*** EXTRACTED INFORMATION ***
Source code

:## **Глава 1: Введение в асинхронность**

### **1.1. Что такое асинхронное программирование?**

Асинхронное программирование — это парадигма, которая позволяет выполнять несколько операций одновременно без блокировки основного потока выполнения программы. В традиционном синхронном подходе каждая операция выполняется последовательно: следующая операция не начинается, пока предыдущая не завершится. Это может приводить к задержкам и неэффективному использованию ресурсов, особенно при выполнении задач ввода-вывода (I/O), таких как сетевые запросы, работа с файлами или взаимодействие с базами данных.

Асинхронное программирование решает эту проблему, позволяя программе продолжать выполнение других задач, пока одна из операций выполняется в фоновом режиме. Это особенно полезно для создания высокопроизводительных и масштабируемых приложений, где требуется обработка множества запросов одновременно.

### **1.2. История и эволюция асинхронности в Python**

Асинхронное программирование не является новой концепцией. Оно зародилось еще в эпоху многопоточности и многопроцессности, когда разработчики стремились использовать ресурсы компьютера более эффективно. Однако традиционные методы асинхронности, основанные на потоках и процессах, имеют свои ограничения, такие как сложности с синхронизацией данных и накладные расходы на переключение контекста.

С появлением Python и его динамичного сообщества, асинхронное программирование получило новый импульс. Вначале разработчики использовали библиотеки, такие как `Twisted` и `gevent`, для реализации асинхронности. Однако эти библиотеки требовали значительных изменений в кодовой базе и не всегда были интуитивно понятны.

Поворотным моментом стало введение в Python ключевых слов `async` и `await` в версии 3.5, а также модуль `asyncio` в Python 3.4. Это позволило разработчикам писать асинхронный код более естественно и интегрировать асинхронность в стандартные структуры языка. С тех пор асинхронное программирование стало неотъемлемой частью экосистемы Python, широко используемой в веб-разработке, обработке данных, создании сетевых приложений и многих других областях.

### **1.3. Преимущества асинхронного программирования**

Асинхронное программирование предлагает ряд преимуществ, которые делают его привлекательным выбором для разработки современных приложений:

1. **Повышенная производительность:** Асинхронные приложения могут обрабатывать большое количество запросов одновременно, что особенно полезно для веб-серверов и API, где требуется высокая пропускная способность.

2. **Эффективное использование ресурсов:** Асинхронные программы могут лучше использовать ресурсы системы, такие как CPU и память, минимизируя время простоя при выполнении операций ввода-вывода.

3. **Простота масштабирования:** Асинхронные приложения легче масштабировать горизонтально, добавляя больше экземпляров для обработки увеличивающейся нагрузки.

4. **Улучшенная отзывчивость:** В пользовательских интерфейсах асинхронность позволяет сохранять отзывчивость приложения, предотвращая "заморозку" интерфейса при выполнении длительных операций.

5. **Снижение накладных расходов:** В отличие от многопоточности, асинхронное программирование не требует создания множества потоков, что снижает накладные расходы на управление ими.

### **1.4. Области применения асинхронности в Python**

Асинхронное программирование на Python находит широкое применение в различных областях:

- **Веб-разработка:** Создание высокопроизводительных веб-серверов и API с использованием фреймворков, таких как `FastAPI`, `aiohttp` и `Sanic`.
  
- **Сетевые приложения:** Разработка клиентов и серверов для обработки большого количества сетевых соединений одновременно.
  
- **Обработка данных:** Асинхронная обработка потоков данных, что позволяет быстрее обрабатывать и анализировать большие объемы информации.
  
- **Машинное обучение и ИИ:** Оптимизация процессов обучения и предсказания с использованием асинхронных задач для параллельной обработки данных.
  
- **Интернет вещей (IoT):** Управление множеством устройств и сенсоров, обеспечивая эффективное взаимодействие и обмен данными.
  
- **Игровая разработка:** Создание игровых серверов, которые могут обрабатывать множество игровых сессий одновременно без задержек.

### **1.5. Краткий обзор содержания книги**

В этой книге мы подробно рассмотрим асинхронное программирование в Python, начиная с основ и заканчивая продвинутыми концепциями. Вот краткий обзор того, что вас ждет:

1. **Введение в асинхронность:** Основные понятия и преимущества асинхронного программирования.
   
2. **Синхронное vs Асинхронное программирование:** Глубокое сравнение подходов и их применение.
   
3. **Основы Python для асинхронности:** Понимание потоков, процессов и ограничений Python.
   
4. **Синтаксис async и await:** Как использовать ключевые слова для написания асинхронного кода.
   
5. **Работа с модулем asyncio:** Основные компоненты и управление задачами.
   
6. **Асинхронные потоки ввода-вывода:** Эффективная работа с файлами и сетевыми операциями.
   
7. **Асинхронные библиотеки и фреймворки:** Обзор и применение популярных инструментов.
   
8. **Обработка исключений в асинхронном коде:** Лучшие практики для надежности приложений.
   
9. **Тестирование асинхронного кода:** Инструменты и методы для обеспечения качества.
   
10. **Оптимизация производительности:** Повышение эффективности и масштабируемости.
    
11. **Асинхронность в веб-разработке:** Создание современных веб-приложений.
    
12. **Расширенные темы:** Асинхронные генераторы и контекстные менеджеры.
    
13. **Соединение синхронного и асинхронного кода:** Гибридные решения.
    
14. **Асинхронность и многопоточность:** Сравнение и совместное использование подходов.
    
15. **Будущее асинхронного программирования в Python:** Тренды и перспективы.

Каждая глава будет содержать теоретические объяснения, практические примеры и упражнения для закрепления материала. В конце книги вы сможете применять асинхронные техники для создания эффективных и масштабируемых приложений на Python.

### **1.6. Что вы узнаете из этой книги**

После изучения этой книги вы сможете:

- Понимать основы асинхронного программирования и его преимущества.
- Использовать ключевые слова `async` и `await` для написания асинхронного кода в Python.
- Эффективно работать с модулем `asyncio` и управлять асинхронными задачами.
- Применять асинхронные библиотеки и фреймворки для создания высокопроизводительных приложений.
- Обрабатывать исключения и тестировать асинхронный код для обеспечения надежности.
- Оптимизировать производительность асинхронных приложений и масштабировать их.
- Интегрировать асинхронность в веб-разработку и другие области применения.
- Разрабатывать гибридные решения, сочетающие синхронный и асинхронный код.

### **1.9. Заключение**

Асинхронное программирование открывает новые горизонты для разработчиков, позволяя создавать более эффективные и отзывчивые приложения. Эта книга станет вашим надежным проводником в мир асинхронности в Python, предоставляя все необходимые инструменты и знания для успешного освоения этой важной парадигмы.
***
*** EXTRACTED INFORMATION ***
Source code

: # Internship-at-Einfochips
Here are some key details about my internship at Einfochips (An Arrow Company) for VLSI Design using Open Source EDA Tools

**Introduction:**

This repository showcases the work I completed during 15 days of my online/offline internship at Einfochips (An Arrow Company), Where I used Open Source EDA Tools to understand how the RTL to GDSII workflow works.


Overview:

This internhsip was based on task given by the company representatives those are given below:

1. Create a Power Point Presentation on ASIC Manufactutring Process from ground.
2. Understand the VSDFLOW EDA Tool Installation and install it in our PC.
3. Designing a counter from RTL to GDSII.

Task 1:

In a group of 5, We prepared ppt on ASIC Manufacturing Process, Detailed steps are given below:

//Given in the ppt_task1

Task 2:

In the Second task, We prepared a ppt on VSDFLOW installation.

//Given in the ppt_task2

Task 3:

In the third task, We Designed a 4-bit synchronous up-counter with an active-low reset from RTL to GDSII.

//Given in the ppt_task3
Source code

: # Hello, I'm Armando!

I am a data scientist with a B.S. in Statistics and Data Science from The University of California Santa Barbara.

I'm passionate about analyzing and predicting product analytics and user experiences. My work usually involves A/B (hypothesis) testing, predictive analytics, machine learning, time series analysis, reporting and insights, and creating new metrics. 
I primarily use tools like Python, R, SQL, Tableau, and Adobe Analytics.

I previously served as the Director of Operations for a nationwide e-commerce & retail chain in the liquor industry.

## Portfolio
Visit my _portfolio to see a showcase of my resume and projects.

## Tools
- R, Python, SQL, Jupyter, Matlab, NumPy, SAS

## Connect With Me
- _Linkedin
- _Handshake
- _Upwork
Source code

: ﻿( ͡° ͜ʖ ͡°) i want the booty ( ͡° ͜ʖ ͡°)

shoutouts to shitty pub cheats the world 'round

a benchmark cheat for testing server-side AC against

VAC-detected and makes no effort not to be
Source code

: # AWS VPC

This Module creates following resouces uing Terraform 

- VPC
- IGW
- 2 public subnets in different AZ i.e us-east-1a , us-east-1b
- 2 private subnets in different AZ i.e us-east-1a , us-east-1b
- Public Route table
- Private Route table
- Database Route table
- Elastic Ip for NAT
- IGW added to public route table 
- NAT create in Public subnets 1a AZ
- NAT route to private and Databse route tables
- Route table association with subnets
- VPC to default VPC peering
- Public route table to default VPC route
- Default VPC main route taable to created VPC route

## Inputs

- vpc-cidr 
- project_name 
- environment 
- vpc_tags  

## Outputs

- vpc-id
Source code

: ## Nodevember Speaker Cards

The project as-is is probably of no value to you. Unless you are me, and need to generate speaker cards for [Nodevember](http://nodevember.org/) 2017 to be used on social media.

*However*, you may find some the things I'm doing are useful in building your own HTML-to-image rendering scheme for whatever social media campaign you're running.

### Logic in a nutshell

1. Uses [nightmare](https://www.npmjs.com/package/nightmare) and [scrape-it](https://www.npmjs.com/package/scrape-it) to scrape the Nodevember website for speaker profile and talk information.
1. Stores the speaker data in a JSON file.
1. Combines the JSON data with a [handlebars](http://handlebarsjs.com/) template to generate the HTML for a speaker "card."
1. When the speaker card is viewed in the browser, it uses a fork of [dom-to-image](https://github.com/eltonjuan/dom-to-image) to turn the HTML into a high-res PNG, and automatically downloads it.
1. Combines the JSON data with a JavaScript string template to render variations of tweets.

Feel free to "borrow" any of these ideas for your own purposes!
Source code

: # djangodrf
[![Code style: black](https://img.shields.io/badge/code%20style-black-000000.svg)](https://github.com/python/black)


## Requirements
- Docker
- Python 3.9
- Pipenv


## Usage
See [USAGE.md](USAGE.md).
***
*** EXTRACTED INFORMATION ***
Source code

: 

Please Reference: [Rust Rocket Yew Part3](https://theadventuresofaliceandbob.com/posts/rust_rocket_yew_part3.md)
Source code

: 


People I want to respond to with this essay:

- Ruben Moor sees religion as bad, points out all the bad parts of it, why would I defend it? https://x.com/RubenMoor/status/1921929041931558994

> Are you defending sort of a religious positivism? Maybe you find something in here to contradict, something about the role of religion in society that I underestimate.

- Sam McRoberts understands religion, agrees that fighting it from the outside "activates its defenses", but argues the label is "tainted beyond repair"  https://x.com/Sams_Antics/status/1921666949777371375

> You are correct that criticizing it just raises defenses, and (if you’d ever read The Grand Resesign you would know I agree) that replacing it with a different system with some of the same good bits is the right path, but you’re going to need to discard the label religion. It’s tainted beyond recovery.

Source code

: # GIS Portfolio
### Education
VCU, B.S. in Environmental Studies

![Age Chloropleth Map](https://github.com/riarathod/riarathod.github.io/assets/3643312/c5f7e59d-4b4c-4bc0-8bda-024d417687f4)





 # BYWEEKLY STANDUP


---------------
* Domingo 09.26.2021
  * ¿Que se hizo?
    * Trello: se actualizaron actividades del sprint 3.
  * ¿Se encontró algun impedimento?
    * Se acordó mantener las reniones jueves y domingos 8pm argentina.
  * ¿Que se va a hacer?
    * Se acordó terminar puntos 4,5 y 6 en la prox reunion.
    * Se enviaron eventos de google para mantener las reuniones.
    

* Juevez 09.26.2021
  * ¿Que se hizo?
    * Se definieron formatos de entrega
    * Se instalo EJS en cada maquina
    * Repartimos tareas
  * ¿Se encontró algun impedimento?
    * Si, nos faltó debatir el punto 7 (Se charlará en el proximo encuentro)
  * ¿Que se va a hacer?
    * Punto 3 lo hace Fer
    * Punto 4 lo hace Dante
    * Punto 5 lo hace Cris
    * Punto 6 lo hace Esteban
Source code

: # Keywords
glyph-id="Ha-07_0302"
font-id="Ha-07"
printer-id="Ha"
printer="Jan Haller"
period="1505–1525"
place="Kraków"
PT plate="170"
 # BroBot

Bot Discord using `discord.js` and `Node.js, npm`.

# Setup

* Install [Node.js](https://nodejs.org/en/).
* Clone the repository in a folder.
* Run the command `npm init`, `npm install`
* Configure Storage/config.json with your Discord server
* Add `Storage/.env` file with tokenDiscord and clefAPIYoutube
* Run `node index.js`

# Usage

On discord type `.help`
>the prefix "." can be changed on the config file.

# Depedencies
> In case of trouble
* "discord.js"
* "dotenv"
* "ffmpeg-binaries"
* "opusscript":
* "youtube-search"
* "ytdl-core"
***
* WHAT IS NEEDED
Looking at the entries above, can you reproduce exactly the lines from the one that holds "- VPC to default VPC peering" through the one that holds "with a [handlebars](http://handlebarsjs.com/)", and only those?

* FINISHED EXERCISE
- VPC to default VPC peering
- Public route table to default VPC route
- Default VPC main route taable to created VPC route

## Inputs

- vpc-cidr 
- project_name 
- environment 
- vpc_tags  

## Outputs

- vpc-id
Source code

: ## Nodevember Speaker Cards

The project as-is is probably of no value to you. Unless you are me, and need to generate speaker cards for [Nodevember](http://nodevember.org/) 2017 to be used on social media.

*However*, you may find some the things I'm doing are useful in building your own HTML-to-image rendering scheme for whatever social media campaign you're running.

### Logic in a nutshell

1. Uses [nightmare](https://www.npmjs.com/package/nightmare) and [scrape-it](https://www.npmjs.com/package/scrape-it) to scrape the Nodevember website for speaker profile and talk information.
1. Stores the speaker data in a JSON file.
1. Combines the JSON data with a [handlebars](http://handlebarsjs.com/) template to generate the HTML for a speaker "card."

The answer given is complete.